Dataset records
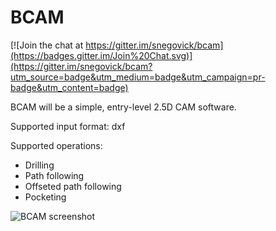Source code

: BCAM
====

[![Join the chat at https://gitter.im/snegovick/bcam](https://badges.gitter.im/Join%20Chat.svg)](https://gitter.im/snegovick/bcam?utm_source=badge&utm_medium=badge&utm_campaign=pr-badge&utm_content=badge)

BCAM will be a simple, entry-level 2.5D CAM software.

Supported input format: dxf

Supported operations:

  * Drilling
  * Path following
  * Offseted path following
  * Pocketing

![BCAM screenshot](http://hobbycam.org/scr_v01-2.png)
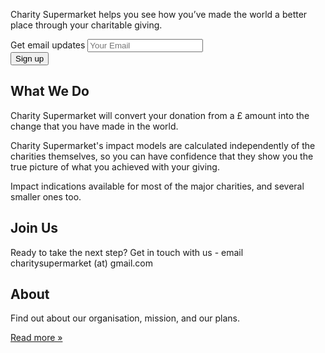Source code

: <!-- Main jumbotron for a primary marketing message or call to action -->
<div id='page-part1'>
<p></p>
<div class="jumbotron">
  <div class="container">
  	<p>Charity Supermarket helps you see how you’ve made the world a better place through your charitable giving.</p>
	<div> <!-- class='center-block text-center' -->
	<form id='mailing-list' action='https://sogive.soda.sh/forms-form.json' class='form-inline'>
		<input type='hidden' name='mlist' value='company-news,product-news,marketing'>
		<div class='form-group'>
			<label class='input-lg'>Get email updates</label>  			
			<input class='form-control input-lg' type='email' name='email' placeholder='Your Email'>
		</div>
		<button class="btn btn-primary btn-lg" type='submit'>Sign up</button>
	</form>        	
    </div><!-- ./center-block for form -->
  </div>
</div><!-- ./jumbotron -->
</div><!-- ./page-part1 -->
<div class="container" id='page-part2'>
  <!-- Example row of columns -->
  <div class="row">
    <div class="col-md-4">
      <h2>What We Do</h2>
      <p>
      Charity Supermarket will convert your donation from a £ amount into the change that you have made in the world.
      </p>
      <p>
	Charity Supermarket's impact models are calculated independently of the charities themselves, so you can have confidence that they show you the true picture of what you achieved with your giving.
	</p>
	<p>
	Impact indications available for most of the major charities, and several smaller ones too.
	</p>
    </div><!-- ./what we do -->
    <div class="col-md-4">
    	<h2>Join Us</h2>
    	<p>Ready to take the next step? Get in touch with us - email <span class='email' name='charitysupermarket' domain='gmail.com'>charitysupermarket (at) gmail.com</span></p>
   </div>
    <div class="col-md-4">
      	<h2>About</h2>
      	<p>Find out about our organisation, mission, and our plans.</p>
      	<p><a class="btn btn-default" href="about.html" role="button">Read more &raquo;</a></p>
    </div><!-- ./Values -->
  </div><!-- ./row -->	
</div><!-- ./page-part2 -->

▶ _Your assignment_
Return every entry word for word, minus the pictures.

▶ _Result for this exercise_
Source code

: BCAM
====

[![Join the chat at https://gitter.im/snegovick/bcam](https://badges.gitter.im/Join%20Chat.svg)](https://gitter.im/snegovick/bcam?utm_source=badge&utm_medium=badge&utm_campaign=pr-badge&utm_content=badge)

BCAM will be a simple, entry-level 2.5D CAM software.

Supported input format: dxf

Supported operations:

  * Drilling
  * Path following
  * Offseted path following
  * Pocketing

![BCAM screenshot](http://hobbycam.org/scr_v01-2.png)
Source code

: <!-- Main jumbotron for a primary marketing message or call to action -->
<div id='page-part1'>
<p></p>
<div class="jumbotron">
  <div class="container">
  	<p>Charity Supermarket helps you see how you’ve made the world a better place through your charitable giving.</p>
	<div> <!-- class='center-block text-center' -->
	<form id='mailing-list' action='https://sogive.soda.sh/forms-form.json' class='form-inline'>
		<input type='hidden' name='mlist' value='company-news,product-news,marketing'>
		<div class='form-group'>
			<label class='input-lg'>Get email updates</label>  			
			<input class='form-control input-lg' type='email' name='email' placeholder='Your Email'>
		</div>
		<button class="btn btn-primary btn-lg" type='submit'>Sign up</button>
	</form>        	
    </div><!-- ./center-block for form -->
  </div>
</div><!-- ./jumbotron -->
</div><!-- ./page-part1 -->
<div class="container" id='page-part2'>
  <!-- Example row of columns -->
  <div class="row">
    <div class="col-md-4">
      <h2>What We Do</h2>
      <p>
      Charity Supermarket will convert your donation from a £ amount into the change that you have made in the world.
      </p>
      <p>
	Charity Supermarket's impact models are calculated independently of the charities themselves, so you can have confidence that they show you the true picture of what you achieved with your giving.
	</p>
	<p>
	Impact indications available for most of the major charities, and several smaller ones too.
	</p>
    </div><!-- ./what we do -->
    <div class="col-md-4">
    	<h2>Join Us</h2>
    	<p>Ready to take the next step? Get in touch with us - email <span class='email' name='charitysupermarket' domain='gmail.com'>charitysupermarket (at) gmail.com</span></p>
   </div>
    <div class="col-md-4">
      	<h2>About</h2>
      	<p>Find out about our organisation, mission, and our plans.</p>
      	<p><a class="btn btn-default" href="about.html" role="button">Read more &raquo;</a></p>
    </div><!-- ./Values -->
  </div><!-- ./row -->	
</div><!-- ./page-part2 -->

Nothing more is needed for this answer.